Avez-vous des exemples où les archives ont été sollicitées par une œuvre ou l’administration jésuite?
Souvent, quand il s’agit d’anniversaires, on travaille avec les œuvres apostoliques. Par exemple, pour le 75e anniversaire de Relations, on a collaboré avec le Centre justice et foi et l’équipe de Relations afin de monter une exposition à l’UQAM et à l’entrée de la maison Bellarmin.
L’administration de la Province des Jésuites du Canada exige fréquemment certains documents fondateurs, accords et contrats. Par exemple, pour soutenir la préparation du projet du Nouveau Gesù, les archivistes ont récupéré des plans, des documents de propriété et toute une série de documents concernant les décisions précédentes à ce sujet.
Est-ce que les jésuites collaborent au travail des archives?
L’équipe des archives est composée de laïcs. Nous avons des compétences professionnelles, mais pas toutes les compétences des jésuites. On souhaite donc favoriser le travail en équipe avec les jésuites, comme c’était le cas avec le P. Monet, historien émérite. Actuellement, le rôle de Spécialiste en résidence est attribué au P. Jean-Marc Laporte.
Puisqu’il faut élaguer et ne conserver que ce qui est pertinent (du point de vue légal, pour le patrimoine, pour les chercheurs), ce travail est toujours fait en collaboration avec un jésuite.
Un autre exemple: quand nous avons fait l’exposition sur les jésuites en Chine, c’était le P. Marcil qui nous a aidés avec le mandarin classique, car je n’ai pas de compétences dans cette langue! À un autre moment, des chercheurs voulaient consulter les contrats concernant des terrains en Chine. Le P. Marcil a encore une fois validé que ce que nous avions était pertinent. Cela a été utile en Chine pour certaines restaurations de terres ou de bâtiments.
Comment envisagez-vous l’appropriation des Préférences apostoliques universelles?
Pour cibler les priorités et déterminer où on va mettre nos ressources, nous allons suivre les PAU et les priorités de la Province.

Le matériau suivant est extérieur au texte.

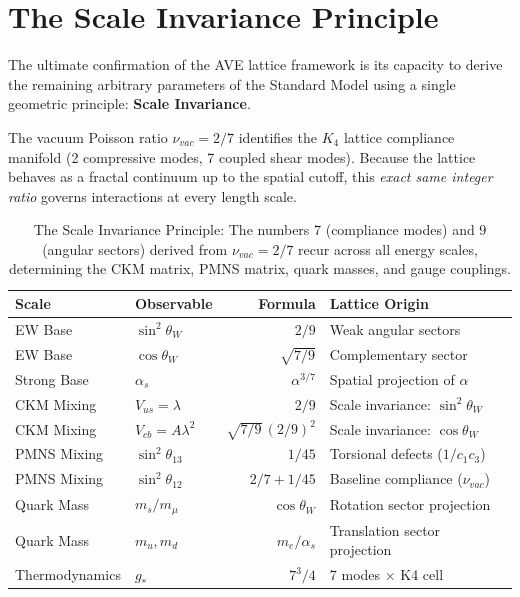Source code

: \section{The Scale Invariance Principle}
\label{sec:scale_invariance}

The ultimate confirmation of the AVE lattice framework is its capacity
to derive the remaining arbitrary parameters of the Standard Model using
a single geometric principle: \textbf{Scale Invariance}.

The vacuum Poisson ratio $\nu_{vac} = 2/7$ identifies the $K_4$
lattice compliance manifold (2 compressive modes, 7 coupled shear modes).
Because the lattice behaves as a fractal continuum up to the spatial
cutoff, this \emph{exact same integer ratio} governs interactions at
every length scale.

\begin{table}[h]
\centering
\small
\begin{tabular}{llrl}
\toprule
\textbf{Scale} & \textbf{Observable} & \textbf{Formula} & \textbf{Lattice Origin} \\
\midrule
EW Base     & $\sin^2\theta_W$ & $2/9$ & Weak angular sectors \\
EW Base     & $\cos\theta_W$ & $\sqrt{7/9}$ & Complementary sector \\
Strong Base & $\alpha_s$ & $\alpha^{3/7}$ & Spatial projection of $\alpha$ \\
CKM Mixing  & $V_{us} = \lambda$ & $2/9$ & Scale invariance: $\sin^2\theta_W$ \\
CKM Mixing  & $V_{cb} = A\lambda^2$ & $\sqrt{7/9}\,(2/9)^2$ & Scale invariance: $\cos\theta_W$ \\
PMNS Mixing & $\sin^2\theta_{13}$ & $1/45$ & Torsional defects ($1/c_1c_3$) \\
PMNS Mixing & $\sin^2\theta_{12}$ & $2/7 + 1/45$ & Baseline compliance ($\nu_{vac}$) \\
Quark Mass  & $m_s / m_\mu$ & $\cos\theta_W$ & Rotation sector projection \\
Quark Mass  & $m_u, m_d$ & $m_e/\alpha_s$ & Translation sector projection \\
Thermodynamics & $g_*$ & $7^3/4$ & 7 modes $\times$ K4 cell \\
\bottomrule
\end{tabular}
\caption{The Scale Invariance Principle: The numbers 7 (compliance modes)
and 9 (angular sectors) derived from $\nu_{vac} = 2/7$ recur across
all energy scales, determining the CKM matrix, PMNS matrix, quark
masses, and gauge couplings.}
\label{tab:scale_invariance}
\end{table}

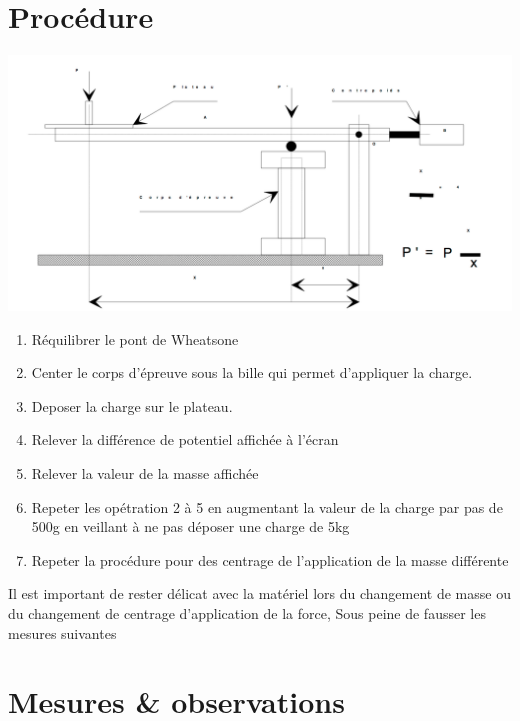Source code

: \documentclass[11pt,a4paper]{report}
\begin{document}
\section*{Procédure}
\begin{center}
\includegraphics[scale=0.3]{Montage.jpg}
\end{center}
\begin{enumerate}
\item Réquilibrer le pont de Wheatsone
\item Center le corps d'épreuve sous la bille qui permet d'appliquer la charge.
\item Deposer la charge sur le plateau.
\item Relever la différence de potentiel affichée à l'écran
\item Relever la valeur de la masse affichée
\item Repeter les opétration 2 à 5 en augmentant la valeur de la charge par pas de 500g en veillant à ne pas déposer une charge de 5kg
\item Repeter la procédure pour des centrage de l'application de la masse différente
\end{enumerate} 


Il est important de rester délicat avec la matériel lors du changement de masse ou du changement de centrage d'application de la force, Sous peine de fausser les mesures suivantes
\newpage
\section*{Mesures \& observations}
\end{document}
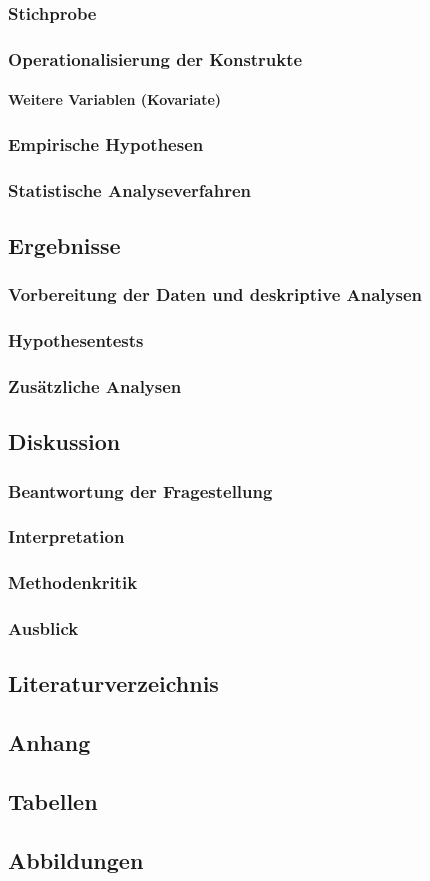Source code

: \subsubsection{Stichprobe}
\subsubsection{Operationalisierung der Konstrukte}
\paragraph{Weitere Variablen (Kovariate)}
\subsubsection{Empirische Hypothesen}
\subsubsection{Statistische Analyseverfahren}
\subsection{Ergebnisse}
\subsubsection{Vorbereitung der Daten und deskriptive Analysen}
\subsubsection{Hypothesentests}
\subsubsection{Zusätzliche Analysen}
\subsection{Diskussion}
\subsubsection{Beantwortung der Fragestellung}
\subsubsection{Interpretation}
\subsubsection{Methodenkritik}
\subsubsection{Ausblick}
\subsection{Literaturverzeichnis}
\subsection{Anhang}
\subsection{Tabellen}
\subsection{Abbildungen}

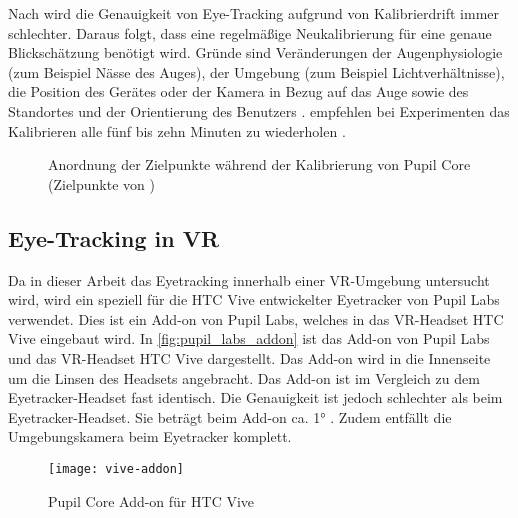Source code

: Nach \citeauthor{Lander.2018} wird die Genauigkeit von Eye-Tracking aufgrund von Kalibrierdrift immer schlechter. Daraus folgt, dass eine regelmäßige Neukalibrierung für eine genaue Blickschätzung benötigt wird. \cite{Lander.2018} Gründe sind Veränderungen der Augenphysiologie (zum Beispiel Nässe des Auges), der Umgebung (zum Beispiel Lichtverhältnisse), die Position des Gerätes oder der Kamera in Bezug auf das Auge sowie des Standortes und der Orientierung des Benutzers \cite{Cerrolaza.2012}. \citeauthor{Clay_Koenig_Koenig_2019} empfehlen bei Experimenten das Kalibrieren alle fünf bis zehn Minuten zu wiederholen \cite{Clay_Koenig_Koenig_2019}. 

\begin{figure}[!htbp]
	\centering
	\caption[Anordnung der Zielpunkte während der Kalibrierung von Pupil Core]{Anordnung der Zielpunkte während der Kalibrierung von Pupil Core (Zielpunkte von \cite{PupilLabsCalibMarker})}
	\label{fig:CalibrationMarker-2D}
\end{figure}

\subsection{Eye-Tracking in VR}
Da in dieser Arbeit das Eyetracking innerhalb einer \ac{VR}-Umgebung untersucht wird, wird ein speziell für die HTC Vive entwickelter Eyetracker von Pupil Labs verwendet. Dies ist ein Add-on von Pupil Labs, welches in das \ac{VR}-Headset HTC Vive eingebaut wird. In \autoref{fig:pupil_labs_addon} ist das Add-on von Pupil Labs und das \ac{VR}-Headset HTC Vive dargestellt. Das Add-on wird in die Innenseite um die Linsen des Headsets angebracht. Das Add-on ist im Vergleich zu dem Eyetracker-Headset fast identisch. Die Genauigkeit ist jedoch schlechter als beim Eyetracker-Headset. Sie beträgt beim Add-on ca. 1° \cite{PupilLabsAddOnSpecs}. Zudem entfällt die Umgebungskamera beim Eyetracker komplett. 

\begin{figure}[!htbp]
	\centering
	\texttt{[image: vive-addon]}
	\caption[Pupil Core Add-on für HTC Vive]{Pupil Core Add-on für HTC Vive \cite{PupilLabsAddOn}}
	\label{fig:pupil_labs_addon}
\end{figure}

Il y a quelques années, la Province du Canada-anglais a ciblé la réconciliation avec les Premières nations comme priorité. C’est pourquoi nous favorisons toujours la numérisation des documents des langues autochtones et l’appui aux chercheurs s’il s’agit des activités à propos de l’histoire autochtone.
Par exemple, nous avons un partenariat avec la société généalogique Kawatsi :re à Akwasasné. Les membres sont venus les samedis pour effectuer leurs recherches personnelles à propos de leur famille. Nous avons également eu un projet de numérisation et de transcription des registres de la mission à Akwasasné, Saint-Regis, pour aider la société généalogique. L’idée de réconciliation demeure notre priorité.
Nous travaillons aussi avec des chercheurs hurons-wendat à Wendake. L’équipe de chercheurs est en train de regarder systématiquement tous les documents du fonds du Collège Sainte-Marie, les documents du P. Félix Martin, pour évaluer eux-mêmes ce qui est pertinent pour leur histoire. Souvent dans le catalogage les mots-clés sont des mots intéressants pour les jésuites et du point de vue de l’occident motivé par le regard jésuite. Et eux ils trouvent des choses intéressantes pour l’histoire de Wendake, avec peut-être des mots-clés différents.
Aussi, juste le fait d’être toujours impliqués avec des stagiaires (via Jeunesse Canada au travail) est pertinent dans l’appui de la jeunesse.